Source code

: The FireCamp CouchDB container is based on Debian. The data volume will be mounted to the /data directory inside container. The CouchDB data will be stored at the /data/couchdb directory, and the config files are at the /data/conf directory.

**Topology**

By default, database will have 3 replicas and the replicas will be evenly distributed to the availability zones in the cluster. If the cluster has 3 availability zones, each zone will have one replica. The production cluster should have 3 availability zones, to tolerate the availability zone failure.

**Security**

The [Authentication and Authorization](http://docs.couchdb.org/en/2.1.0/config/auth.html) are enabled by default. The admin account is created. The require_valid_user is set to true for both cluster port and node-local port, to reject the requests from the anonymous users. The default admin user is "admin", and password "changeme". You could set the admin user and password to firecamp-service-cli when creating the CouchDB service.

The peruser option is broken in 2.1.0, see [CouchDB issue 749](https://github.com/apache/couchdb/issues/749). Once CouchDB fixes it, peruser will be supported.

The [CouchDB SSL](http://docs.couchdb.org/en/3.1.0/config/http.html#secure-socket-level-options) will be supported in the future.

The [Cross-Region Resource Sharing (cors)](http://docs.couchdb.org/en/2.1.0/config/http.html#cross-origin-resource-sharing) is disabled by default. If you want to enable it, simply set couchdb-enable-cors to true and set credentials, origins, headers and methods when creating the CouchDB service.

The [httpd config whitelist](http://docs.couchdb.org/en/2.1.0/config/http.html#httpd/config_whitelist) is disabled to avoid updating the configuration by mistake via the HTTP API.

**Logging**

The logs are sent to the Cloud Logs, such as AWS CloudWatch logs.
☆ ☆ ☆ ☆ ☆
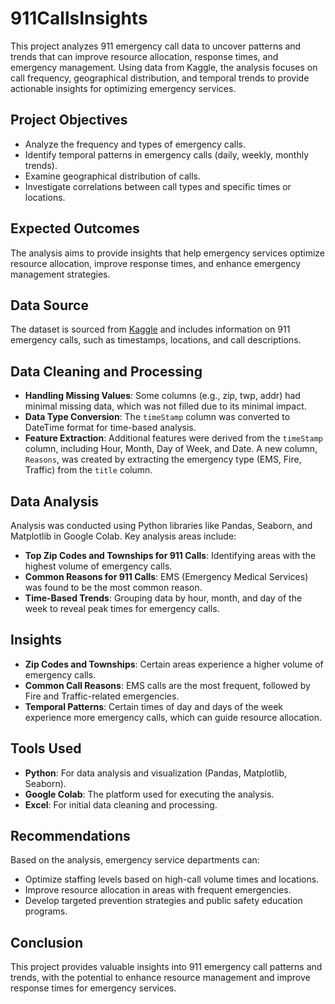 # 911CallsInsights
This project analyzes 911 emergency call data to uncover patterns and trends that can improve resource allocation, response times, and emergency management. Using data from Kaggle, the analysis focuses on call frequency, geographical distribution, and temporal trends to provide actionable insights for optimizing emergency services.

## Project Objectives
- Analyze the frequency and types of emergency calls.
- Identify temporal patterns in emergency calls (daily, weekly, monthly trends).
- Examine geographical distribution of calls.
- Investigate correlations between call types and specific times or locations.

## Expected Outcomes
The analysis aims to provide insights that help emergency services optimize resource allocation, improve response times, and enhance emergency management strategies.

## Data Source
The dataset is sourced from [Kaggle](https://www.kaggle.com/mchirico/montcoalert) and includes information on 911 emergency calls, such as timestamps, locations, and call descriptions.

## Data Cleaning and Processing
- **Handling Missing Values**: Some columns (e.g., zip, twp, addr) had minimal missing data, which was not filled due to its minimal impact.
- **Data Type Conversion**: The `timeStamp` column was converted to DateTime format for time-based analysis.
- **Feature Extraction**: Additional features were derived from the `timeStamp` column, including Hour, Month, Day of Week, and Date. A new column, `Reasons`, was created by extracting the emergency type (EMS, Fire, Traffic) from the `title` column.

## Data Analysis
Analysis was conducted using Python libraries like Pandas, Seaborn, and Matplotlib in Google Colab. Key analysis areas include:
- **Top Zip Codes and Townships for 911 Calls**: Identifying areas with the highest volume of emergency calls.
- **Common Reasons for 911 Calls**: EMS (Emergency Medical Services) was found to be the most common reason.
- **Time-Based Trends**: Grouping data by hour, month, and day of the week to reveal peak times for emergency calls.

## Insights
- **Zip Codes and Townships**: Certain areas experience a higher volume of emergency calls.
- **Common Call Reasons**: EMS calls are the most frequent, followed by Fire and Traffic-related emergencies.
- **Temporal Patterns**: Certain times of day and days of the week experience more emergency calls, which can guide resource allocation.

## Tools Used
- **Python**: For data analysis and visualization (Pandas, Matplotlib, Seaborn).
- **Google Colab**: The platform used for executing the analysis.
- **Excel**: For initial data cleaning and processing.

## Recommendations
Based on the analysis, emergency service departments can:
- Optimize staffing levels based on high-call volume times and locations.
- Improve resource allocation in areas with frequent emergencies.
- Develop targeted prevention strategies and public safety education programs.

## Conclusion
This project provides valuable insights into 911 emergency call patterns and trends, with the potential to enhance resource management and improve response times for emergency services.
☆ ☆ ☆ ☆ ☆
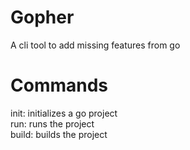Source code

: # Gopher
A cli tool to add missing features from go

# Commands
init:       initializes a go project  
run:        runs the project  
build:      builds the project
☆ ☆ ☆ ☆ ☆
__WHAT THE TASK REQUIRES__. An exact copy of the lines above between the line holding "Based on the" and the line holding "This project provides", inclusive, is the whole answer.

__WRITTEN RESPONSE__.
Based on the analysis, emergency service departments can:
- Optimize staffing levels based on high-call volume times and locations.
- Improve resource allocation in areas with frequent emergencies.
- Develop targeted prevention strategies and public safety education programs.

## Conclusion
This project provides valuable insights into 911 emergency call patterns and trends, with the potential to enhance resource management and improve response times for emergency services.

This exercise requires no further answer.